*TASK ITEM*:
The output should be all lines of the entries below in which the word "course" occurs.

(Stored data entries)
=== Section Start ===

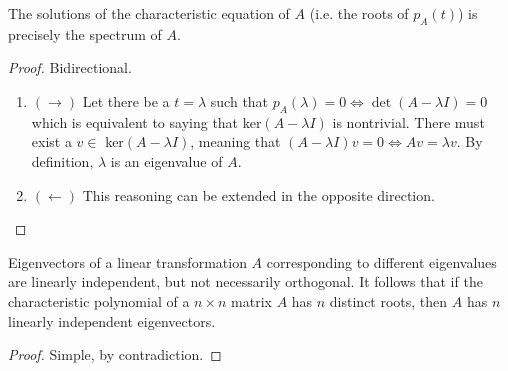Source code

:   \begin{theorem}
    The solutions of the characteristic equation of $A$ (i.e. the roots of $p_A (t)$) is precisely the spectrum of $A$. 
  \end{theorem}
  \begin{proof} 
    Bidirectional. 
    \begin{enumerate}
      \item $(\rightarrow)$ Let there be a $t = \lambda$ such that $p_A (\lambda) = 0 \iff \det{(A - \lambda I)} = 0$ which is equivalent to saying that ker$(A - \lambda I)$ is nontrivial. There must exist a $v \in $ ker$(A - \lambda I)$, meaning that $(A - \lambda I) v = 0 \iff A v = \lambda v$. By definition, $\lambda$ is an eigenvalue of $A$. 
      \item $(\leftarrow)$ This reasoning can be extended in the opposite direction. 
    \end{enumerate}
  \end{proof}

  \begin{theorem}
    Eigenvectors of a linear transformation $A$ corresponding to different eigenvalues are linearly independent, but not necessarily orthogonal. It follows that if the characteristic polynomial of a $n \times n$ matrix $A$ has $n$ distinct roots, then $A$ has $n$ linearly independent eigenvectors. 
  \end{theorem}
  \begin{proof}
    Simple, by contradiction.
  \end{proof}

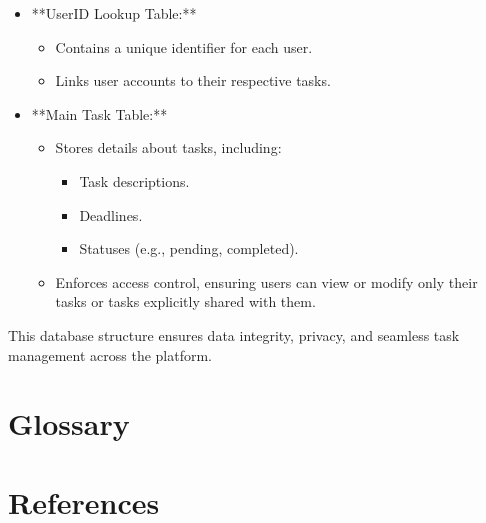 \documentclass{article}
\begin{document}
\begin{itemize}
    \item **UserID Lookup Table:**
    \begin{itemize}
        \item Contains a unique identifier for each user.
        \item Links user accounts to their respective tasks.
    \end{itemize}
    \item **Main Task Table:**
    \begin{itemize}
        \item Stores details about tasks, including:
        \begin{itemize}
            \item Task descriptions.
            \item Deadlines.
            \item Statuses (e.g., pending, completed).
        \end{itemize}
        \item Enforces access control, ensuring users can view or modify only their tasks or tasks explicitly shared with them.
    \end{itemize}
\end{itemize}

This database structure ensures data integrity, privacy, and seamless task management across the platform.

\pagebreak
\section{Glossary}
\printglossaries

\pagebreak
\section{References}
\printbibliography
\end{document}
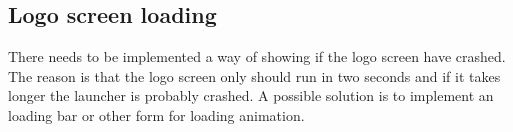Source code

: \subsection{Logo screen loading}
\label{backlog:logo_screen_loading}

There needs to be implemented a way of showing if the logo screen have crashed. The reason is that the logo screen only should run in two seconds and if it takes longer the launcher is probably crashed. 
A possible solution is to implement an loading bar or other form for loading animation.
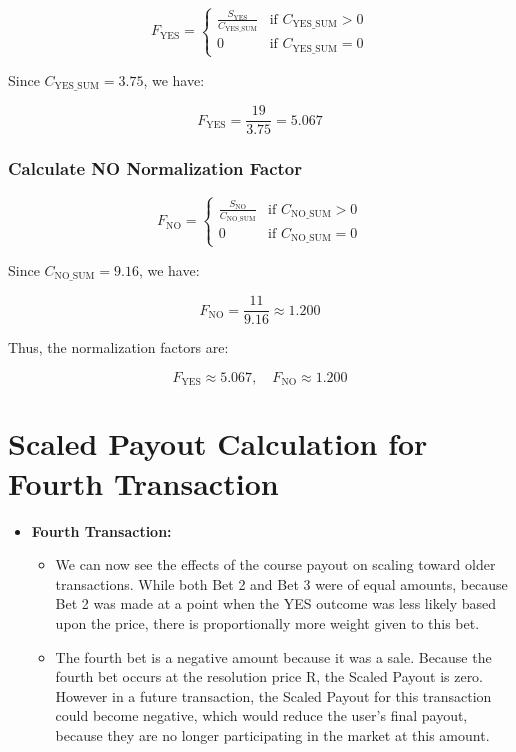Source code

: \documentclass{article}
\begin{document}
\[
F_{\text{YES}} =
\begin{cases}
      \frac{S_{\text{YES}}}{C_{\text{YES\_SUM}}} & \text{if } C_{\text{YES\_SUM}} > 0 \\
      0 & \text{if } C_{\text{YES\_SUM}} = 0
   \end{cases}
\]

Since \( C_{\text{YES\_SUM}} = 3.75 \), we have:

\[
F_{\text{YES}} = \frac{19}{3.75} = 5.067
\]

\subsubsection*{Calculate NO Normalization Factor}

\[
F_{\text{NO}} =
\begin{cases}
      \frac{S_{\text{NO}}}{C_{\text{NO\_SUM}}} & \text{if } C_{\text{NO\_SUM}} > 0 \\
      0 & \text{if } C_{\text{NO\_SUM}} = 0
   \end{cases}
\]

Since \( C_{\text{NO\_SUM}} = 9.16 \), we have:

\[
F_{\text{NO}} = \frac{11}{9.16} \approx 1.200
\]

Thus, the normalization factors are:

\[
F_{\text{YES}} \approx 5.067, \quad F_{\text{NO}} \approx 1.200
\]


\section*{Scaled Payout Calculation for Fourth Transaction}

\begin{itemize}
    \item \textbf{Fourth Transaction:}
    \begin{itemize}
        \item We can now see the effects of the course payout on scaling toward older transactions. While both Bet 2 and Bet 3 were of equal amounts, because Bet 2 was made at a point when the YES outcome was less likely based upon the price, there is proportionally more weight given to this bet.
        \item The fourth bet is a negative amount because it was a sale. Because the fourth bet occurs at the resolution price R, the Scaled Payout is zero. However in a future transaction, the Scaled Payout for this transaction could become negative, which would reduce the user's final payout, because they are no longer participating in the market at this amount.
    \end{itemize}
\end{itemize}
\end{document}
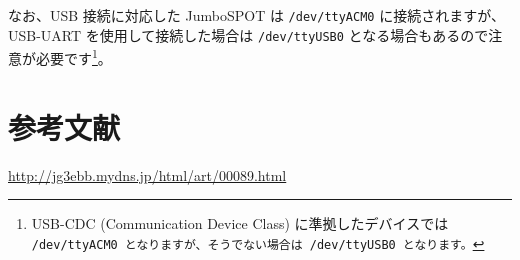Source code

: \documentclass[a4j,oneside]{ujbook}
\begin{document}
なお、USB 接続に対応した JumboSPOT は \verb+/dev/ttyACM0+ に接続されますが、USB-UART を使用して接続した場合は \verb+/dev/ttyUSB0+ となる場合もあるので注意が必要です\footnote{USB-CDC (Communication Device Class) に準拠したデバイスでは \tt{/dev/ttyACM0} となりますが、そうでない場合は \tt{/dev/ttyUSB0} となります。}。

\section{参考文献}
\begin{description}[style=nextline]
 \item [JumboSPOT+bluetooth] \url{http://jg3ebb.mydns.jp/html/art/00089.html}
\end{description}
\end{document}
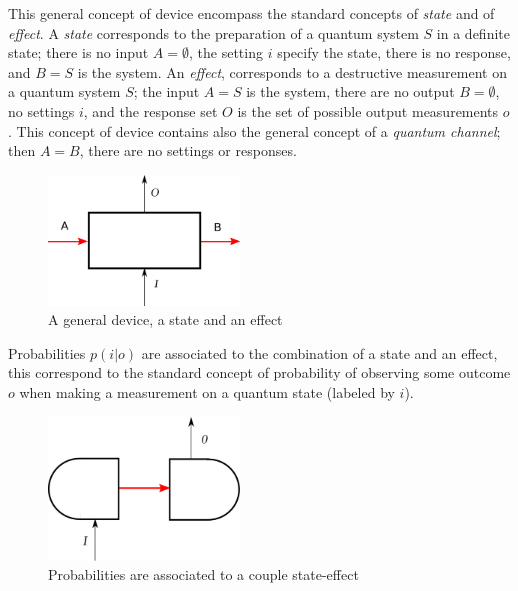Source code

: This general concept of device encompass the standard concepts of \emph{state} and of \emph{effect}.
A \emph{state} corresponds to the preparation of a quantum system $S$ in a definite state; there is no input $A=\emptyset$, the setting $i$ specify the state, there is no response, and  $B=S$ is the system.
An \emph{effect}, corresponds to a destructive measurement on a quantum system $S$;  the input $A=S$ is the system, there are no output $B=\emptyset$, no settings $i$, and the response set $O$ is the set of possible output measurements $o$.
This concept of device contains also the general concept of a \emph{quantum channel};  then $A=B$, there are no settings or responses.
\begin{figure}[h]
\begin{center}
\includegraphics[width=2in]{quantum-test.pdf}
\qquad
{}
\qquad
{}
\caption{A general device, a state and an effect }
\label{fdevice}
\end{center}
\end{figure}
Probabilities $p(i | o)$  are associated to the combination of a state and an effect, this correspond to the standard concept of probability of observing some outcome $o$ when making a measurement on a quantum state (labeled by $i$).
\begin{figure}[h]
\begin{center}
\includegraphics[width=2in]{quantum-proba.pdf}
\caption{ Probabilities are associated to a couple state-effect}
\label{ }
\end{center}
\end{figure}

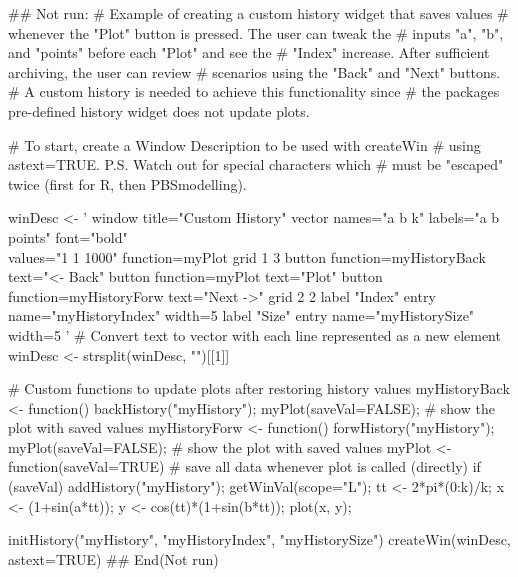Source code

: \documentclass[letterpaper]{book}
\begin{document}
\begin{Examples}
\begin{ExampleCode}
## Not run: 
# Example of creating a custom history widget that saves values 
# whenever the "Plot" button is pressed. The user can tweak the 
# inputs "a", "b", and "points" before each "Plot" and see the 
# "Index" increase. After sufficient archiving, the user can review 
# scenarios using the "Back" and "Next" buttons. 
# A custom history is needed to achieve this functionality since 
# the packages pre-defined history widget does not update plots.

# To start, create a Window Description to be used with createWin 
# using astext=TRUE. P.S. Watch out for special characters which 
# must be "escaped" twice (first for R, then PBSmodelling).

winDesc <- '
        window title="Custom History"
        vector names="a b k" labels="a b points" font="bold" \\
        values="1 1 1000" function=myPlot
        grid 1 3
                button function=myHistoryBack text="<- Back"
                button function=myPlot text="Plot"
                button function=myHistoryForw text="Next ->"
        grid 2 2
                label "Index"
                entry name="myHistoryIndex" width=5
                label "Size"
                entry name="myHistorySize" width=5
'
# Convert text to vector with each line represented as a new element
winDesc <- strsplit(winDesc, "\n")[[1]]

# Custom functions to update plots after restoring history values
myHistoryBack <- function() {
        backHistory("myHistory");
        myPlot(saveVal=FALSE); # show the plot with saved values
}
myHistoryForw <- function() {
        forwHistory("myHistory");
        myPlot(saveVal=FALSE); # show the plot with saved values 
}
myPlot <- function(saveVal=TRUE) {
        # save all data whenever plot is called (directly)
        if (saveVal) addHistory("myHistory");
        getWinVal(scope="L");
        tt <- 2*pi*(0:k)/k;
        x <- (1+sin(a*tt));  y <- cos(tt)*(1+sin(b*tt));
        plot(x, y);
}

initHistory("myHistory", "myHistoryIndex", "myHistorySize")
createWin(winDesc, astext=TRUE)
## End(Not run)
\end{ExampleCode}
\end{Examples}
\end{document}
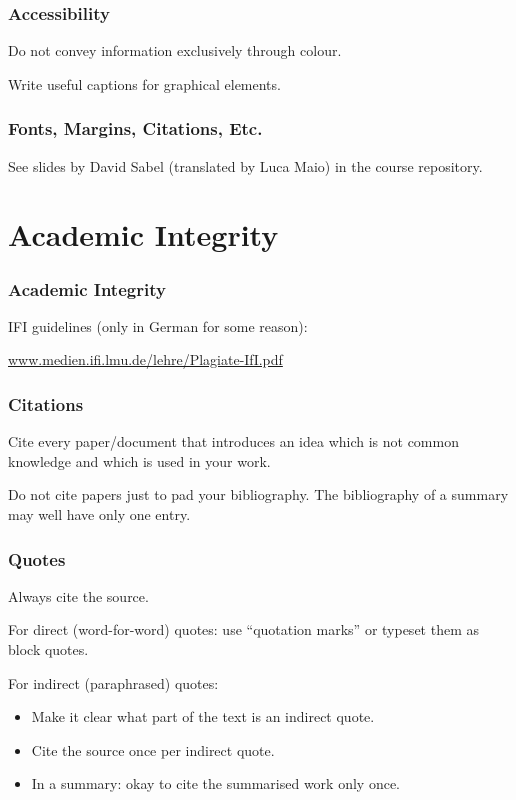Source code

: \documentclass[xetex]{beamer}
\begin{document}
\begin{frame}
  \frametitle{Accessibility}

  Do not convey information exclusively through colour.

  \medskip

  Write useful captions for graphical elements.
\end{frame}

\begin{frame}
  \frametitle{Fonts, Margins, Citations, Etc.}

  See slides by David Sabel (translated by Luca Maio) in the course repository.
\end{frame}

\section{Academic Integrity}

\begin{frame}
  \frametitle{Academic Integrity}

  IFI guidelines (only in German for some reason):

  \medskip

  \url{www.medien.ifi.lmu.de/lehre/Plagiate-IfI.pdf}
\end{frame}

\begin{frame}
  \frametitle{Citations}

  Cite every paper/document that introduces an idea which is not common knowledge and which is used in your work.

  \medskip

  Do not cite papers just to pad your bibliography.
  The bibliography of a summary may well have only one entry.
\end{frame}

\begin{frame}
  \frametitle{Quotes}

  Always cite the source.

  \medskip

  For direct (word-for-word) quotes: use \enquote{quotation marks} or typeset them as block quotes.

  \medskip

  For indirect (paraphrased) quotes:
  \begin{itemize}
    \item Make it clear what part of the text is an indirect quote.
    \item Cite the source once per indirect quote.
    \item In a summary: okay to cite the summarised work only once.
  \end{itemize}
\end{frame}
\end{document}
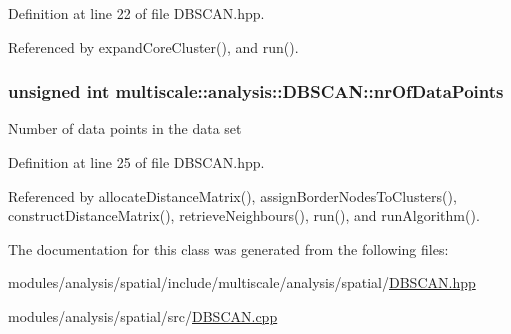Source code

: Definition at line 22 of file D\-B\-S\-C\-A\-N.\-hpp.



Referenced by expand\-Core\-Cluster(), and run().

\hypertarget{classmultiscale_1_1analysis_1_1DBSCAN_af81a42ca24493494b3d20e27c76be016}{
\subsubsection[{nr\-Of\-Data\-Points}]{\setlength{\rightskip}{0pt plus 5cm}unsigned int multiscale\-::analysis\-::\-D\-B\-S\-C\-A\-N\-::nr\-Of\-Data\-Points\hspace{0.3cm}{\ttfamily [private]}}}\label{classmultiscale_1_1analysis_1_1DBSCAN_af81a42ca24493494b3d20e27c76be016}
Number of data points in the data set 

Definition at line 25 of file D\-B\-S\-C\-A\-N.\-hpp.



Referenced by allocate\-Distance\-Matrix(), assign\-Border\-Nodes\-To\-Clusters(), construct\-Distance\-Matrix(), retrieve\-Neighbours(), run(), and run\-Algorithm().



The documentation for this class was generated from the following files\-:\begin{DoxyCompactItemize}
\item 
modules/analysis/spatial/include/multiscale/analysis/spatial/\hyperlink{DBSCAN_8hpp}{D\-B\-S\-C\-A\-N.\-hpp}\item 
modules/analysis/spatial/src/\hyperlink{DBSCAN_8cpp}{D\-B\-S\-C\-A\-N.\-cpp}\end{DoxyCompactItemize}
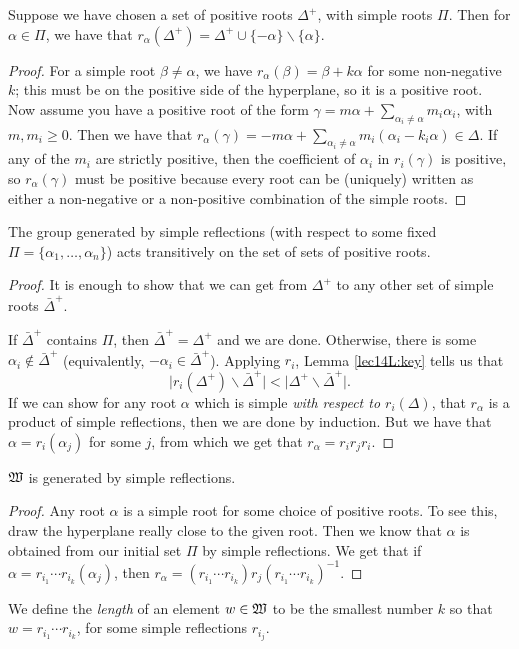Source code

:  \begin{lemma}\label{lec14L:key}
 Suppose we have chosen a set of positive roots $\Delta^+$, with simple roots $\Pi$.
 Then for $\alpha\in \Pi$, we have that $r_\alpha(\Delta^+)= \Delta^+ \cup \{-\alpha\}
 \smallsetminus \{\alpha\}$.
 \end{lemma}
 \begin{proof}
 For a simple root $\beta\neq \alpha$, we have $r_\alpha(\beta) = \beta + k\alpha$ for
 some non-negative $k$; this must be on the positive side of the hyperplane, so it is
 a positive root. Now assume you have a positive root of the form $\gamma = m\alpha +
 \sum_{\alpha_i\neq \alpha} m_i \alpha_i$, with $m,m_i\ge 0$. Then we have that
 $r_\alpha (\gamma) = -m\alpha + \sum_{\alpha_i\neq \alpha} m_i(\alpha_i-k_i\alpha)
 \in \Delta$. If any of the $m_i$ are strictly positive, then the coefficient of
 $\alpha_i$ in $r_i(\gamma)$ is positive, so $r_\alpha(\gamma)$ must be positive
 because every root can be (uniquely) written as either a non-negative or a
 non-positive combination of the simple roots.
 \end{proof}

 \begin{proposition}\label{lec14P:tansitive}
   The group generated by simple reflections (with respect to some fixed
   $\Pi=\{\alpha_1,\dots, \alpha_n\}$) acts transitively on the set of sets of positive
   roots.
 \end{proposition}
 \begin{proof}
   It is enough to show that we can get from $\Delta^+$ to any other set of simple
   roots $\bar\Delta^+$.

   If $\bar\Delta^+$ contains $\Pi$, then $\bar\Delta^+=\Delta^+$ and we are done.
   Otherwise, there is some $\alpha_i\not\in \bar\Delta^+$ (equivalently,
   $-\alpha_i\in \bar\Delta^+$). Applying $r_i$, Lemma \ref{lec14L:key} tells us that
   \[
     \bigl|r_i(\Delta^+)\smallsetminus \bar\Delta^+\bigr|<
     \bigl|\Delta^+\smallsetminus \bar\Delta^+\bigr|.
   \]
   If we can show for any root $\alpha$ which is simple
   \emph{with respect to $r_i(\Delta)$}, that $r_\alpha$ is a product of simple
   reflections, then we are done by induction. But we have that $\alpha =
   r_i(\alpha_j)$ for some $j$, from which we get that $r_\alpha=r_ir_jr_i$.
 \end{proof}
 \begin{corollary}
   $\mathfrak{W}$ is generated by simple reflections.
 \end{corollary}
 \begin{proof}
   Any root $\alpha$ is a simple root for some choice of positive roots. To see this,
   draw the hyperplane really close to the given root. Then we know that $\alpha$ is
   obtained from our initial set $\Pi$ by simple reflections. We get that if $\alpha =
   r_{i_1}\cdots r_{i_k}(\alpha_j)$, then $r_\alpha = (r_{i_1}\cdots
   r_{i_k})r_j(r_{i_1}\cdots r_{i_k})^{-1}$.
 \end{proof}
 We define the \emph{length} of an element $w\in \mathfrak{W}$ to be the
 smallest number $k$ so that $w=r_{i_1}\cdots r_{i_k}$, for some simple reflections
 $r_{i_j}$.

=== Section End ===

*EXERCISE OUTPUT*:
        \item We can now see the effects of the course payout on scaling toward older transactions. While both Bet 2 and Bet 3 were of equal amounts, because Bet 2 was made at a point when the YES outcome was less likely based upon the price, there is proportionally more weight given to this bet.
  See slides by David Sabel (translated by Luca Maio) in the course repository.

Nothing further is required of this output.